Families with children are entitled to $500 for each one — with several exclusions, which may take some households by surprise. To qualify for the $500, children must be:

  • Younger than 17 for the tax year that the IRS uses to determine the payment. This means many high school seniors and even some juniors don’t qualify for the payment.
  • Living with the parents more than half the year, and the parents must provide at least half their support.
  • Claimed as a dependent. 
  • A U.S. citizen, Green Card holder or qualifying resident alien.
  • Claimed as dependents by parents who are either U.S. citizens or Green Card holders.

The child must also have a Social Security number, the IRS noted on Monday. The issue of children’s eligibility has drawn fire on a number of fronts, from parents who are upset that older children aren’t included to families in which one parent is an immigrant and lacks a Social Security number. That’s because under IRS rules their children — even if they are U.S. citizens — aren’t eligible for the payments. 

You’re a college student and a dependent

If you’re in college but claimed as a dependent by other taxpayers, such as your parents, you don’t qualify for either the $500 child payment or $1,200 for yourself, the IRS noted.

There’s a chance to claim the $1,200 next year, however. If students file their 2020 taxes and aren’t claimed as a dependent by another taxpayer, they’ll receive the $1,200 when they file their returns next year, the IRS said.

You’re an adult but claimed as a dependent

Adults who are claimed as a dependent by another taxpayer, such as older Americans who are claimed as dependents by their adult children, don’t qualify for the $1,200 payments.

Yet as with college students in the example above, adults in this situation can still receive the $1,200 next year when they file their 2020 tax returns and if they aren’t claimed as dependents for that tax year.

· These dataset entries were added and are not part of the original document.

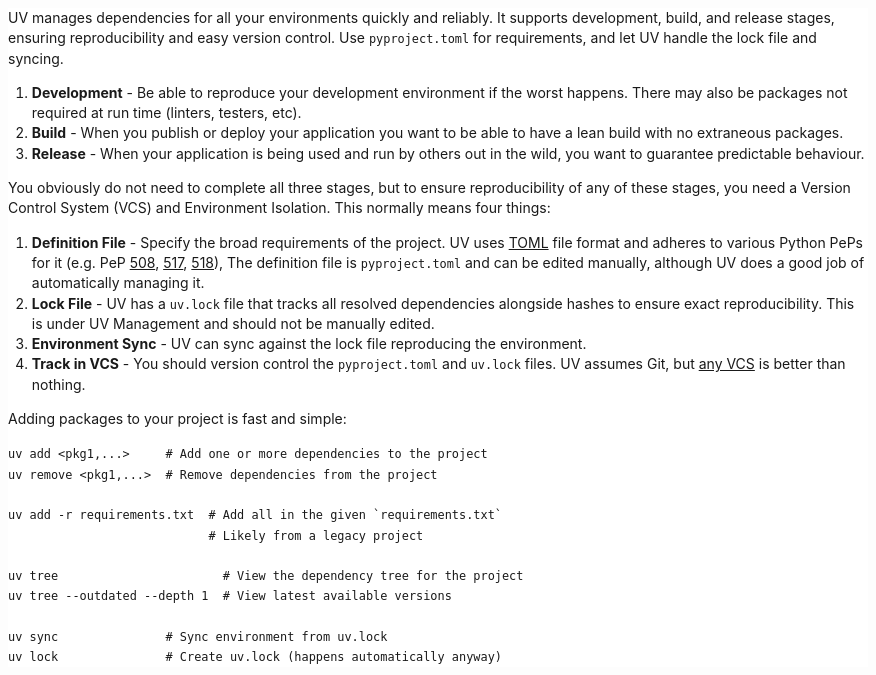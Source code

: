 UV manages dependencies for all your environments quickly and reliably. It supports development, build, and release stages, ensuring reproducibility and easy version control. Use `pyproject.toml` for requirements, and let UV handle the lock file and syncing.

1. **Development** - Be able to reproduce your development environment if the worst happens. There may also be packages not required at run time (linters, testers, etc).
1. **Build** - When you publish or deploy your application you want to be able to have a lean build with no extraneous packages.
1. **Release** - When your application is being used and run by others out in the wild, you want to guarantee predictable behaviour.

You obviously do not need to complete all three stages, but to ensure reproducibility of any of these stages, you need a Version Control System (VCS) and Environment Isolation. This normally means four things:

1. **Definition File** - Specify the broad requirements of the project. UV uses [TOML](https://github.com/toml-lang/toml) file format and adheres to various Python PePs for it (e.g. PeP [508](https://peps.python.org/pep-0508/), [517](https://peps.python.org/pep-0517/), [518](https://peps.python.org/pep-0518/)), The definition file is `pyproject.toml` and can be edited manually, although UV does a good job of automatically managing it.
1. **Lock File** - UV has a `uv.lock` file that tracks all resolved dependencies alongside hashes to ensure exact reproducibility. This is under UV Management and should not be manually edited.
1. **Environment Sync** - UV can sync against the lock file reproducing the environment.
1. **Track in VCS** - You should version control the `pyproject.toml` and `uv.lock` files. UV assumes Git, but [any VCS](https://docs.astral.sh/uv/reference/cli/#uv-init--vcs) is better than nothing.

Adding packages to your project is fast and simple:

```pwsh
uv add <pkg1,...>     # Add one or more dependencies to the project
uv remove <pkg1,...>  # Remove dependencies from the project

uv add -r requirements.txt  # Add all in the given `requirements.txt`
                            # Likely from a legacy project

uv tree                       # View the dependency tree for the project
uv tree --outdated --depth 1  # View latest available versions

uv sync               # Sync environment from uv.lock 
uv lock               # Create uv.lock (happens automatically anyway)
```
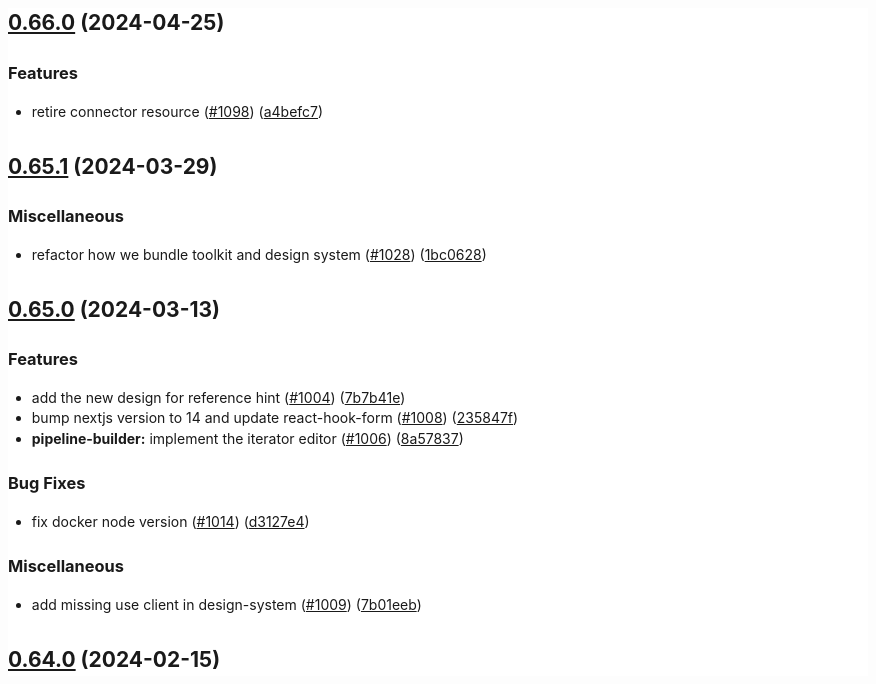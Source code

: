 ## [0.66.0](https://github.com/instill-ai/console/compare/@instill-ai/design-system-v0.65.1...@instill-ai/design-system-v0.66.0) (2024-04-25)


### Features

* retire connector resource ([#1098](https://github.com/instill-ai/console/issues/1098)) ([a4befc7](https://github.com/instill-ai/console/commit/a4befc773f523964f7bc3a4a4f1456e348127e8d))

## [0.65.1](https://github.com/instill-ai/console/compare/@instill-ai/design-system-v0.65.0...@instill-ai/design-system-v0.65.1) (2024-03-29)


### Miscellaneous

* refactor how we bundle toolkit and design system ([#1028](https://github.com/instill-ai/console/issues/1028)) ([1bc0628](https://github.com/instill-ai/console/commit/1bc0628aee9e93749ed04bb956f58884ba7a0a4c))

## [0.65.0](https://github.com/instill-ai/console/compare/@instill-ai/design-system-v0.64.0...@instill-ai/design-system-v0.65.0) (2024-03-13)


### Features

* add the new design for reference hint ([#1004](https://github.com/instill-ai/console/issues/1004)) ([7b7b41e](https://github.com/instill-ai/console/commit/7b7b41e1253b1ab6395e4a27728ad98f58286cd6))
* bump nextjs version to 14 and update react-hook-form ([#1008](https://github.com/instill-ai/console/issues/1008)) ([235847f](https://github.com/instill-ai/console/commit/235847f1a3b57e9f340040320ddcdc7789dafe2d))
* **pipeline-builder:** implement the iterator editor ([#1006](https://github.com/instill-ai/console/issues/1006)) ([8a57837](https://github.com/instill-ai/console/commit/8a57837fb62fb22d700c86c32af6253939fe085a))


### Bug Fixes

* fix docker node version ([#1014](https://github.com/instill-ai/console/issues/1014)) ([d3127e4](https://github.com/instill-ai/console/commit/d3127e4a22076be3e5f0f0ab4aa807b43108518c))


### Miscellaneous

* add missing use client in design-system ([#1009](https://github.com/instill-ai/console/issues/1009)) ([7b01eeb](https://github.com/instill-ai/console/commit/7b01eeb22cfb33ad0cb160068fcdd31ab03ad87d))

## [0.64.0](https://github.com/instill-ai/console/compare/@instill-ai/design-system-v0.63.0...@instill-ai/design-system-v0.64.0) (2024-02-15)
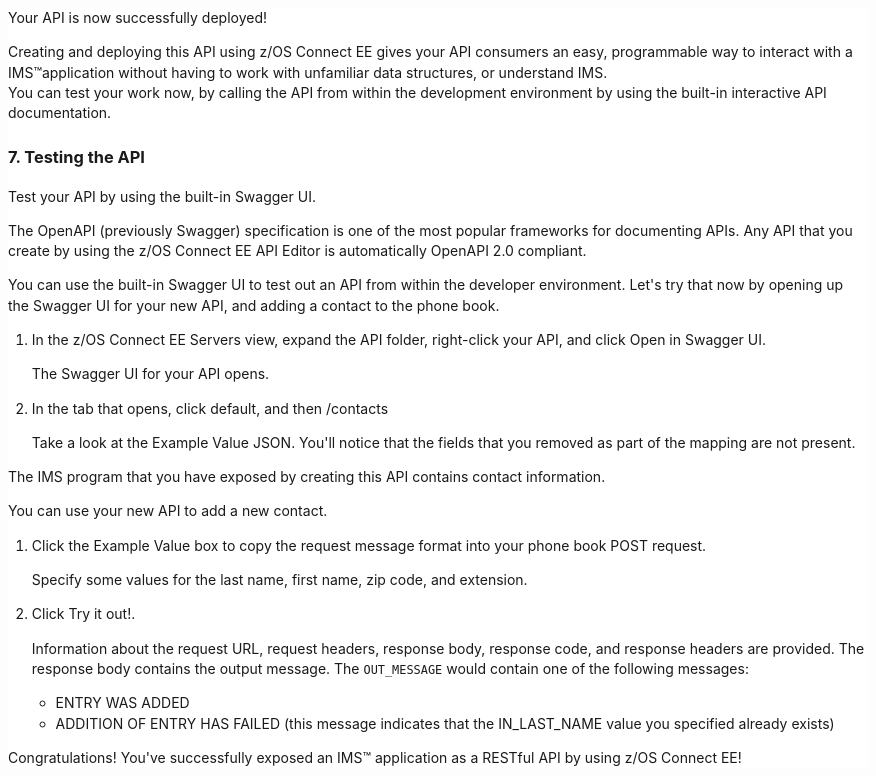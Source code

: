Your API is now successfully deployed!

<section class="section result">Creating and deploying this API using z/OS Connect EE gives your API consumers an easy, programmable way to interact with a IMS™application without having to work with unfamiliar data structures, or understand IMS.</section>

<section class="section postreq">You can test your work now, by calling the API from within the development environment by using the built-in interactive API documentation.</section>


### 7. Testing the API <a name="testapi"></a>

Test your API by using the built-in Swagger UI.

<section class="section context">The OpenAPI (previously Swagger) specification is one of the most popular frameworks for documenting APIs. Any API that you create by using the z/OS Connect EE API Editor is automatically OpenAPI 2.0 compliant.

You can use the built-in Swagger UI to test out an API from within the developer environment. Let's try that now by opening up the Swagger UI for your new API, and adding a contact to the phone book.

</section>

1.  <span class="ph cmd">In the <span class="ph uicontrol">z/OS Connect EE Servers</span> view, expand the API folder, right-click your API, and click <span class="ph uicontrol">Open in Swagger UI</span>.</span>

    <div class="itemgroup info">The Swagger UI for your API opens.</div>

2.  <span class="ph cmd">In the tab that opens, click <span class="ph uicontrol">default</span>, and then <span class="ph uicontrol">/contacts</span></span>

    <div class="itemgroup info">Take a look at the Example Value JSON. You'll notice that the fields that you removed as part of the mapping are not present.</div>

The IMS program that you have exposed by creating this API contains contact information.

You can use your new API to add a new contact.

1.  <span class="ph cmd">Click the <span class="ph uicontrol">Example Value</span> box to copy the request message format into your phone book POST request.</span>

    <div class="itemgroup info">Specify some values for the last name, first name, zip code, and extension.</div>

2.  <span class="ph cmd">Click <span class="ph uicontrol">Try it out!</span>.</span>

    Information about the request URL, request headers, response body, response code, and response headers are provided. The response body contains the output message. The `OUT_MESSAGE` would contain one of the following messages:

    *   ENTRY WAS ADDED
    *   ADDITION OF ENTRY HAS FAILED (this message indicates that the IN_LAST_NAME value you specified already exists)


Congratulations! You've successfully exposed an IMS™ application as a RESTful API by using z/OS Connect EE!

You owe child support or private debts

If you owe back taxes to the IRS or another tax agency, your stimulus check won’t be impacted. But your payment might be lower if you owe child support or money to other creditors. Taxpayers who are behind in their child support payments will have their checks reduced by the amount they owe, the IRS has said. In this case, the Bureau of the Fiscal Service notify taxpayers if their checks are being garnished.

Debt collectors are also allowed to garnish the checks, according to the CARES Act. That means anyone with a judgment against them for credit-card debt, medical debt or any other kind of private debt can lose their stimulus money to a debt collector. However, some states are blocking debt collectors from dipping into people’s stimulus checks, including Massachusetts and Ohio.